> Goal of the exercise
Return the run of lines below that opens with the line containing "une stabilité satisfaisante.\\" and closes with the line containing "is $-132$, so", keeping each one exact.

> Material for the task

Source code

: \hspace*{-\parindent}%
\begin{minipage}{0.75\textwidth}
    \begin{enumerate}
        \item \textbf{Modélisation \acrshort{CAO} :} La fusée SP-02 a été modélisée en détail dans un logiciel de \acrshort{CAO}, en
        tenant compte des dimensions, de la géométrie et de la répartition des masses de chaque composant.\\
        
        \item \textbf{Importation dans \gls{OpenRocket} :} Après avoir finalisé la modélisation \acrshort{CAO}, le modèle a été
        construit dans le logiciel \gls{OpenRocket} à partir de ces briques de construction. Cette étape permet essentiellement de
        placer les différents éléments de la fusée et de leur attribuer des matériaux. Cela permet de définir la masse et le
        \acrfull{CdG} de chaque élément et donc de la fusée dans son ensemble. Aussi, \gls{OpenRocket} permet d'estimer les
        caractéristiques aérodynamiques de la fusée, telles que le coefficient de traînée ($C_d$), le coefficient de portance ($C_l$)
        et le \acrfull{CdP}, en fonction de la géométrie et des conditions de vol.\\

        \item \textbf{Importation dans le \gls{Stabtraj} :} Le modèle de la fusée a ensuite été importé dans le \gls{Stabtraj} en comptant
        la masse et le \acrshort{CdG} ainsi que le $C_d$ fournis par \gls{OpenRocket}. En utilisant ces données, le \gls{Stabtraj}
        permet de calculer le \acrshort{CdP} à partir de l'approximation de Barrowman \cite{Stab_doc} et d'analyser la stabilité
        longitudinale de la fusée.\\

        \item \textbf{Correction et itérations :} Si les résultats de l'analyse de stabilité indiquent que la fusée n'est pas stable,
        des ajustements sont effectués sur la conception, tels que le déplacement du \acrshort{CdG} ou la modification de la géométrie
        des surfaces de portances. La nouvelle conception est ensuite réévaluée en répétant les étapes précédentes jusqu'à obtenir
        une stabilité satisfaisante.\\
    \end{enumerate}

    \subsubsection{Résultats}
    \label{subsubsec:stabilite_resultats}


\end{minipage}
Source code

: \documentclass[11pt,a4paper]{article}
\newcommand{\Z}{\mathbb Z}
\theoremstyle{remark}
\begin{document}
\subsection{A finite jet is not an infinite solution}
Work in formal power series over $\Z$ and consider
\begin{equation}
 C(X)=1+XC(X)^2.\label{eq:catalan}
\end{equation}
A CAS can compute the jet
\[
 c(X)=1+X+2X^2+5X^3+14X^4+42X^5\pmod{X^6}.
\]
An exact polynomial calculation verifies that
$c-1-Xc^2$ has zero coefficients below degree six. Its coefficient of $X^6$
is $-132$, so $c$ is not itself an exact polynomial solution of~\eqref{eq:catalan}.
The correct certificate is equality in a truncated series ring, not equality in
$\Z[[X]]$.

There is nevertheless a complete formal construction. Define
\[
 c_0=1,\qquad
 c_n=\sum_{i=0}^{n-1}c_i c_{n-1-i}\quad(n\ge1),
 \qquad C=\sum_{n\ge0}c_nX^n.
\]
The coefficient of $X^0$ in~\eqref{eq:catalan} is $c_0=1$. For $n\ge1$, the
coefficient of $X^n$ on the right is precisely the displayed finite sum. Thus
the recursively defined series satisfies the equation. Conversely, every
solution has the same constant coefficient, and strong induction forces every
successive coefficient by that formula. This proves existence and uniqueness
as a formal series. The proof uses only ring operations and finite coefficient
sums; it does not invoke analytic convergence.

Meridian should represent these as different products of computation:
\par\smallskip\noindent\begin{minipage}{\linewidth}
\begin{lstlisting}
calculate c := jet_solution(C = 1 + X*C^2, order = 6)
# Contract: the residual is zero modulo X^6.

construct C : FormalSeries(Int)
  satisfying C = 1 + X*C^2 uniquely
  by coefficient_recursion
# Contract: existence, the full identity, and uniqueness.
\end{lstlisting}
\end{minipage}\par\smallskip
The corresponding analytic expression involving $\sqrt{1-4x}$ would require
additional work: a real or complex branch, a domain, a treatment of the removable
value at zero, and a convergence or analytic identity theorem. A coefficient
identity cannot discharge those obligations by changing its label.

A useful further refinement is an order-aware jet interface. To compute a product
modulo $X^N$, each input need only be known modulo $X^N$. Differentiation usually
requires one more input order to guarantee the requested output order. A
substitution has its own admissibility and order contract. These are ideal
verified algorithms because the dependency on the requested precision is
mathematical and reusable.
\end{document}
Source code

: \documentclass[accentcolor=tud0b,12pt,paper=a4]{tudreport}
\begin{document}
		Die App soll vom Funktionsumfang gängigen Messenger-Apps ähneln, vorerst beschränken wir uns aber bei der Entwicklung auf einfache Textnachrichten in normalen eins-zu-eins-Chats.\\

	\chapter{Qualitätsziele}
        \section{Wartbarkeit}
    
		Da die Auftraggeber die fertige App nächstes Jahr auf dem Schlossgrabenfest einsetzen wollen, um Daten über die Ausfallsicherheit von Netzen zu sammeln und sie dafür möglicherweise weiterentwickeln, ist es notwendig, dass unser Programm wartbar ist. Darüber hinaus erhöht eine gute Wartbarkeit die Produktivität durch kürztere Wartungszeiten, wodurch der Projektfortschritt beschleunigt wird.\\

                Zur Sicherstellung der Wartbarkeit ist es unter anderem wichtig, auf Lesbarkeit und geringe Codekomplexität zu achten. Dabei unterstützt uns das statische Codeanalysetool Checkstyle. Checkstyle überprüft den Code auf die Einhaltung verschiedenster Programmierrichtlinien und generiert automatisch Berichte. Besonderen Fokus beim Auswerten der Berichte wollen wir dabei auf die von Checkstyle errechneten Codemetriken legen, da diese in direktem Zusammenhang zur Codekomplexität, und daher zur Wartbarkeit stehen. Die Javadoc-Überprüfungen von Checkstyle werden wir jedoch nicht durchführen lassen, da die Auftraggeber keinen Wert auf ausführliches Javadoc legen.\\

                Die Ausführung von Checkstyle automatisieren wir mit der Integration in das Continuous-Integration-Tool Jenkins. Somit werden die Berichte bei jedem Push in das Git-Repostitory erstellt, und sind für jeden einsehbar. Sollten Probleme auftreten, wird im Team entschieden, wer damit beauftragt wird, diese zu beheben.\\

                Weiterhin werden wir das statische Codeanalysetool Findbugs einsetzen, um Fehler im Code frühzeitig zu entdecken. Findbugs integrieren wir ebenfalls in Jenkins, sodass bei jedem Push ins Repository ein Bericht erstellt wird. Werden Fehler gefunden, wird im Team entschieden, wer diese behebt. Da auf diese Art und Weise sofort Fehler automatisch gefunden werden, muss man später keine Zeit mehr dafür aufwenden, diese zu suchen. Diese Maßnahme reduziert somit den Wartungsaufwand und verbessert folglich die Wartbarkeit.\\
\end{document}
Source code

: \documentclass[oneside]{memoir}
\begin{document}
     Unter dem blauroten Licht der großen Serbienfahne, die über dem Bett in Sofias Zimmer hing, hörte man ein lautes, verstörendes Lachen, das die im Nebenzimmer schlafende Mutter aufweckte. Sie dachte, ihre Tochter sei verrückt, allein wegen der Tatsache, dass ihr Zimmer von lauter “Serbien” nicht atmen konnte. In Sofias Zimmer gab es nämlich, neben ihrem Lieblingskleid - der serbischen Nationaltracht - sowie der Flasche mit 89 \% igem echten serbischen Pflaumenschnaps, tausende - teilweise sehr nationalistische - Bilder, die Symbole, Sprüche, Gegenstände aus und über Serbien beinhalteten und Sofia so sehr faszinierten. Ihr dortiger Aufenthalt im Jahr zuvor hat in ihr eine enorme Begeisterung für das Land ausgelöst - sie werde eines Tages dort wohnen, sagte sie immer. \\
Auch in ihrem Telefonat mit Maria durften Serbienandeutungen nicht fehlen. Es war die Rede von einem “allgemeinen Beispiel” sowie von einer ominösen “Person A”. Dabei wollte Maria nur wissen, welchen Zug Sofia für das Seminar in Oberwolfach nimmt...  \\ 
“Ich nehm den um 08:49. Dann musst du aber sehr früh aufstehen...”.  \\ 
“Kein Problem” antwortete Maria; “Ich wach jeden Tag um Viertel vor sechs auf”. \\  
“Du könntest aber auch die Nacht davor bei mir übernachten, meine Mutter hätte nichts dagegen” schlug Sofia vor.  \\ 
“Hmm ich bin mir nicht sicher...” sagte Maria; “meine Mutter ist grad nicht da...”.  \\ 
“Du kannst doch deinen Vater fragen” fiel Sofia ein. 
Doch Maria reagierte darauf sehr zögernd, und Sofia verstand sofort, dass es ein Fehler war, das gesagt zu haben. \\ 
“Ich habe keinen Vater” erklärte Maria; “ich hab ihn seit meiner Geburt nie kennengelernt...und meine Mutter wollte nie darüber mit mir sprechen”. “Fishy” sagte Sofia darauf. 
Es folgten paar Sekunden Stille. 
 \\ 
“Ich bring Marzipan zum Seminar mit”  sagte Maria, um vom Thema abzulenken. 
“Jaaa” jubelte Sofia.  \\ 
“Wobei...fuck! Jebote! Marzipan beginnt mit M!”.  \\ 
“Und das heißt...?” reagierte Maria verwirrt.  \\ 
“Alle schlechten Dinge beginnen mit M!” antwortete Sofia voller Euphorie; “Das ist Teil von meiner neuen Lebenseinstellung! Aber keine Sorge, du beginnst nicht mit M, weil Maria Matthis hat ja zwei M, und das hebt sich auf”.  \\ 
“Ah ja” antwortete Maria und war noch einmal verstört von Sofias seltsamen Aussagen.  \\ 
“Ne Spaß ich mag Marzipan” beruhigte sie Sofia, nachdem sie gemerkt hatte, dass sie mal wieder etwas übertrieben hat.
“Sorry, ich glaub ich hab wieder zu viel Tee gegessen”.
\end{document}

> Result for this exercise
        une stabilité satisfaisante.\\
    \end{enumerate}

    \subsubsection{Résultats}
    \label{subsubsec:stabilite_resultats}


\end{minipage}
Source code

: \documentclass[11pt,a4paper]{article}
\newcommand{\Z}{\mathbb Z}
\theoremstyle{remark}
\begin{document}
\subsection{A finite jet is not an infinite solution}
Work in formal power series over $\Z$ and consider
\begin{equation}
 C(X)=1+XC(X)^2.\label{eq:catalan}
\end{equation}
A CAS can compute the jet
\[
 c(X)=1+X+2X^2+5X^3+14X^4+42X^5\pmod{X^6}.
\]
An exact polynomial calculation verifies that
$c-1-Xc^2$ has zero coefficients below degree six. Its coefficient of $X^6$
is $-132$, so $c$ is not itself an exact polynomial solution of~\eqref{eq:catalan}.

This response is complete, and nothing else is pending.